## [PROVIDED RECORDS]
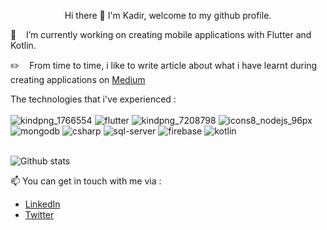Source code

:  <p align="center"> Hi there 👋 I'm Kadir, welcome to my github profile.<p>

 🔭 &nbsp;&nbsp; I’m currently working on creating mobile applications with Flutter and Kotlin. <br>

  ✏️ &nbsp;&nbsp; From time to time, i like to write article about what i have learnt during creating applications on <a href="https://kadir-bekar.medium.com/">Medium </a> </br>
 
The technologies that i've experienced  : <br><br>
![kindpng_1766554](https://user-images.githubusercontent.com/34074484/93015638-b148fd80-f5c3-11ea-8fd9-4c88050a14a3.png)
![flutter](https://user-images.githubusercontent.com/34074484/93015371-983f4d00-f5c1-11ea-87e5-e8a7282f8453.png)
![kindpng_7208798](https://user-images.githubusercontent.com/34074484/93015718-51068b80-f5c4-11ea-828a-d50ffcce9e41.png)
![icons8_nodejs_96px](https://user-images.githubusercontent.com/34074484/93015563-308a0180-f5c3-11ea-8696-b0b3d1342a56.png)
![mongodb](https://user-images.githubusercontent.com/34074484/93015372-983f4d00-f5c1-11ea-92df-73b3bfef91f7.png)
![csharp](https://user-images.githubusercontent.com/34074484/93015373-98d7e380-f5c1-11ea-8586-eb65b81e531d.png)
![sql-server](https://user-images.githubusercontent.com/34074484/93015862-8d86b700-f5c5-11ea-80e5-b33942e5d865.png)
![firebase](https://user-images.githubusercontent.com/34074484/93015370-97a6b680-f5c1-11ea-845b-c218b8f52707.png)
![kotlin](https://user-images.githubusercontent.com/34074484/93015376-99707a00-f5c1-11ea-915d-033657045f5b.png) <br><br>

![Github stats](https://github-readme-stats.vercel.app/api?username=kadirbekar&theme=tokyonight&show_icons=true&count_private=true)


 📫 You can get in touch with me via : <br> 

- [LinkedIn](https://www.linkedin.com/in/kadirbekar)
- [Twitter](https://twitter.com/_kadirbekar)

## [WHAT YOU NEED TO DO]
Word for word, repeat all of the entries above, leaving out the pictures.

## [TASK SOLUTION]
Source code

:  <p align="center"> Hi there 👋 I'm Kadir, welcome to my github profile.<p>

 🔭 &nbsp;&nbsp; I’m currently working on creating mobile applications with Flutter and Kotlin. <br>

  ✏️ &nbsp;&nbsp; From time to time, i like to write article about what i have learnt during creating applications on <a href="https://kadir-bekar.medium.com/">Medium </a> </br>
 
The technologies that i've experienced  : <br><br>
![kindpng_1766554](https://user-images.githubusercontent.com/34074484/93015638-b148fd80-f5c3-11ea-8fd9-4c88050a14a3.png)
![flutter](https://user-images.githubusercontent.com/34074484/93015371-983f4d00-f5c1-11ea-87e5-e8a7282f8453.png)
![kindpng_7208798](https://user-images.githubusercontent.com/34074484/93015718-51068b80-f5c4-11ea-828a-d50ffcce9e41.png)
![icons8_nodejs_96px](https://user-images.githubusercontent.com/34074484/93015563-308a0180-f5c3-11ea-8696-b0b3d1342a56.png)
![mongodb](https://user-images.githubusercontent.com/34074484/93015372-983f4d00-f5c1-11ea-92df-73b3bfef91f7.png)
![csharp](https://user-images.githubusercontent.com/34074484/93015373-98d7e380-f5c1-11ea-8586-eb65b81e531d.png)
![sql-server](https://user-images.githubusercontent.com/34074484/93015862-8d86b700-f5c5-11ea-80e5-b33942e5d865.png)
![firebase](https://user-images.githubusercontent.com/34074484/93015370-97a6b680-f5c1-11ea-845b-c218b8f52707.png)
![kotlin](https://user-images.githubusercontent.com/34074484/93015376-99707a00-f5c1-11ea-915d-033657045f5b.png) <br><br>

![Github stats](https://github-readme-stats.vercel.app/api?username=kadirbekar&theme=tokyonight&show_icons=true&count_private=true)


 📫 You can get in touch with me via : <br> 

- [LinkedIn](https://www.linkedin.com/in/kadirbekar)
- [Twitter](https://twitter.com/_kadirbekar)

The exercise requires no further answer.